Tim Smith, singer and songwriter with rising Texas folk-rockers Midlake, is uncommonly keen to talk about his influences. He likes Fleetwood Mac "a whole lot".

He practically modelled the band's debut album on Grandaddy and Flaming Lips.

But the record he name-checks most often is Isle Of View, the 1971 debut by one Jimmy Spheeris, whose stately crescendos and lyrics about scarlet ships and ripened wings recalled the mythic romance of the Moody Blues.

On the cover, a medieval night rides a giant eagle through golden treetops.

Smith has been listening to it constantly for the past three years.

"It's soft, with a lot of piano and acoustic guitars," he muses. "Maybe it just sounds like a place I want to go."

Released last month, and with a similarly bewitching power to ensnare you in its world, The Trials Of Van Occupanther is Midlake's second album, and the one which will see them become one of the most talked about bands of 2006.

A rich, inventive mix of pianos, horns, guitars and painfully wistful reminiscences, it takes its perplexing title from the hero of track four, an experimental scientist who lives a hermetic existence while contemplating the need "not be too consumed with this world".

"Van is not well liked by his neighbours," says Smith of his mysterious creation. "There's no real reason why which is how we can all feel sometimes.
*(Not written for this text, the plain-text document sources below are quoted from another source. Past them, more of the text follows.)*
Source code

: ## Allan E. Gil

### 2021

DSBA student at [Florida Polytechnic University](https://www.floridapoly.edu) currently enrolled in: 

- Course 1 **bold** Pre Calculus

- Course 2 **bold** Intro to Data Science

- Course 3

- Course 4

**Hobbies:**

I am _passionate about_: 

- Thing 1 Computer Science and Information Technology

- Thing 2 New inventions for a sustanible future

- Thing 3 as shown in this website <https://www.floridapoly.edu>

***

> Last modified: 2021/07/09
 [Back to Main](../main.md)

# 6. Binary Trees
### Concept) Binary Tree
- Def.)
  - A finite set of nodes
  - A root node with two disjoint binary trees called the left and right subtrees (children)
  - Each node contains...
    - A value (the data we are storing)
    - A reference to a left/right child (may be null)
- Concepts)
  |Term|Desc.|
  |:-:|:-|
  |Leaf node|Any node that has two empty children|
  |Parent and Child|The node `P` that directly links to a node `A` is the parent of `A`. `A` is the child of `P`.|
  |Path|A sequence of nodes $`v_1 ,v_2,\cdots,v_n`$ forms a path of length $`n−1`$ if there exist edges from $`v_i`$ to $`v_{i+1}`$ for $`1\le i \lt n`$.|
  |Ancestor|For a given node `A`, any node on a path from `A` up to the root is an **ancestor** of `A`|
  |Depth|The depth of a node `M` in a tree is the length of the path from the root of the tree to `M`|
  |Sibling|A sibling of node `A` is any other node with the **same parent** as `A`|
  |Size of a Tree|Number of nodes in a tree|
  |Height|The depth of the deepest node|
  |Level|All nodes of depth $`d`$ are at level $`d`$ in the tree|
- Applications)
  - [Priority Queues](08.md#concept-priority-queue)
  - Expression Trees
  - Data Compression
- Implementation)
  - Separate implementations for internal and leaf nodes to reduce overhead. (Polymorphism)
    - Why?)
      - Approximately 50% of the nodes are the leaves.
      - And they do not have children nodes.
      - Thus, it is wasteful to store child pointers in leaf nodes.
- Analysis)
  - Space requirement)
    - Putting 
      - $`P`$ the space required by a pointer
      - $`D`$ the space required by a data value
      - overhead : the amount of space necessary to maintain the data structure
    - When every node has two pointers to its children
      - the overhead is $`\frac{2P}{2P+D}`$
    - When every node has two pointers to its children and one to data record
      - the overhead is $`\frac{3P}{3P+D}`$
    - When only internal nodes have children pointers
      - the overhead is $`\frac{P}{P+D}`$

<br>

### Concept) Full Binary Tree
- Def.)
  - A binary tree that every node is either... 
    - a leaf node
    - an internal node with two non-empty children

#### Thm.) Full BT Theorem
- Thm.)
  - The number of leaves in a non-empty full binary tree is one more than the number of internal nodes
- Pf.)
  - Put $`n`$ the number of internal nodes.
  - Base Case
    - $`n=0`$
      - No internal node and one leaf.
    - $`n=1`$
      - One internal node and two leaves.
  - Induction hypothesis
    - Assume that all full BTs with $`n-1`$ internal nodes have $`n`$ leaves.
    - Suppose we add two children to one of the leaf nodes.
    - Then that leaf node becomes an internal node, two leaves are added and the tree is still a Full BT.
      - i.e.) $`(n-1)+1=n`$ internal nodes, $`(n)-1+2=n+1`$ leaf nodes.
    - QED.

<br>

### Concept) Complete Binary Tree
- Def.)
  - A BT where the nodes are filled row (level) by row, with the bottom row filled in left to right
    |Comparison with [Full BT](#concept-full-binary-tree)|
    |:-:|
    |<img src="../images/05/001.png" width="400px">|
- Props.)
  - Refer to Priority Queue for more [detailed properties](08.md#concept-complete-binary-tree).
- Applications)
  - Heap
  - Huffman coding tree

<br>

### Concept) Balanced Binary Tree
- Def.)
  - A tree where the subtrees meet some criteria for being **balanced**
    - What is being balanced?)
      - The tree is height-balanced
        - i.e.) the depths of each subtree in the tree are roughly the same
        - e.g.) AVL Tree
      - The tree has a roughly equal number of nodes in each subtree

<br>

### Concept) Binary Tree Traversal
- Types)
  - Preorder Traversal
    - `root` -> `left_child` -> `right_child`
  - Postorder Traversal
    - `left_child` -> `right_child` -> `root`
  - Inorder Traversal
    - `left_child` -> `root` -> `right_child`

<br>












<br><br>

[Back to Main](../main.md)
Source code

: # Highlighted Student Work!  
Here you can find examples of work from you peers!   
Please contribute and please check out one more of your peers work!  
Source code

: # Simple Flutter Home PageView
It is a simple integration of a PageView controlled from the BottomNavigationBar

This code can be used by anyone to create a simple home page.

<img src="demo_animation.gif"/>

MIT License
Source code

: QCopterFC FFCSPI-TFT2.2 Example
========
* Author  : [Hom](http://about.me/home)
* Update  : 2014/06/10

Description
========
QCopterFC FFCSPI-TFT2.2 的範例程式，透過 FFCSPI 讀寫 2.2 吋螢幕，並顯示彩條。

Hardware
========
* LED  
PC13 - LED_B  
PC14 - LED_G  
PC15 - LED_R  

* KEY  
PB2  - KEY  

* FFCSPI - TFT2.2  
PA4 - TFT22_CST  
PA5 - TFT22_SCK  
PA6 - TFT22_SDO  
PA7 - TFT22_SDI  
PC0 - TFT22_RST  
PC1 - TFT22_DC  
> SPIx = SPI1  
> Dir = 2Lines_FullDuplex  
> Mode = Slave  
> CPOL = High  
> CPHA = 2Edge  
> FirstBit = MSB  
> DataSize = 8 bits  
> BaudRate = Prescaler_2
I stay home a lot myself.

"Back in Denton, the guys in the band will hang out with other musicians in bars but I'm not too social. I'm always busy hanging with the wife."

Most members of Midlake are married, a fact which came in handy when Smith devised the cover for The Trials Of Van Occupanther.

He wanted to photograph Eric Nicholson and Eric Pulido, who share keyboard and guitar duties, dressed up as characters from the album. Their wives were drafted in to help make the outfits.

"One wife sewed Van Occupanther's gold costume," he explains. "Then we made the panther mask, cutting off the bill of a baseball hat, building it up with chicken wire and covering it in papiermache. We like to have it on stage with us but it's too brittle to travel by plane."

Midlake are not, however, a band who survive on gimmicks. As one of their biggest supporters, movie star Jason Lee, puts it: "In an age of overly-used irony and disconnected nonchalance, this record actually means something. The Trials of Van Occupanther is now one of the most important modern records I own."

"We're pretty good friends now," says Smith of the My Name Is Earl actor and former professional skateboarder.

"He shot a video for us with lots of cops in foxes heads and he got us over here for a skateboarding show one time.

"I used to be a bit of a skater boy myself but I could only do the minimum tricks. I was always afraid of hurting my hands and not being able to play music anymore."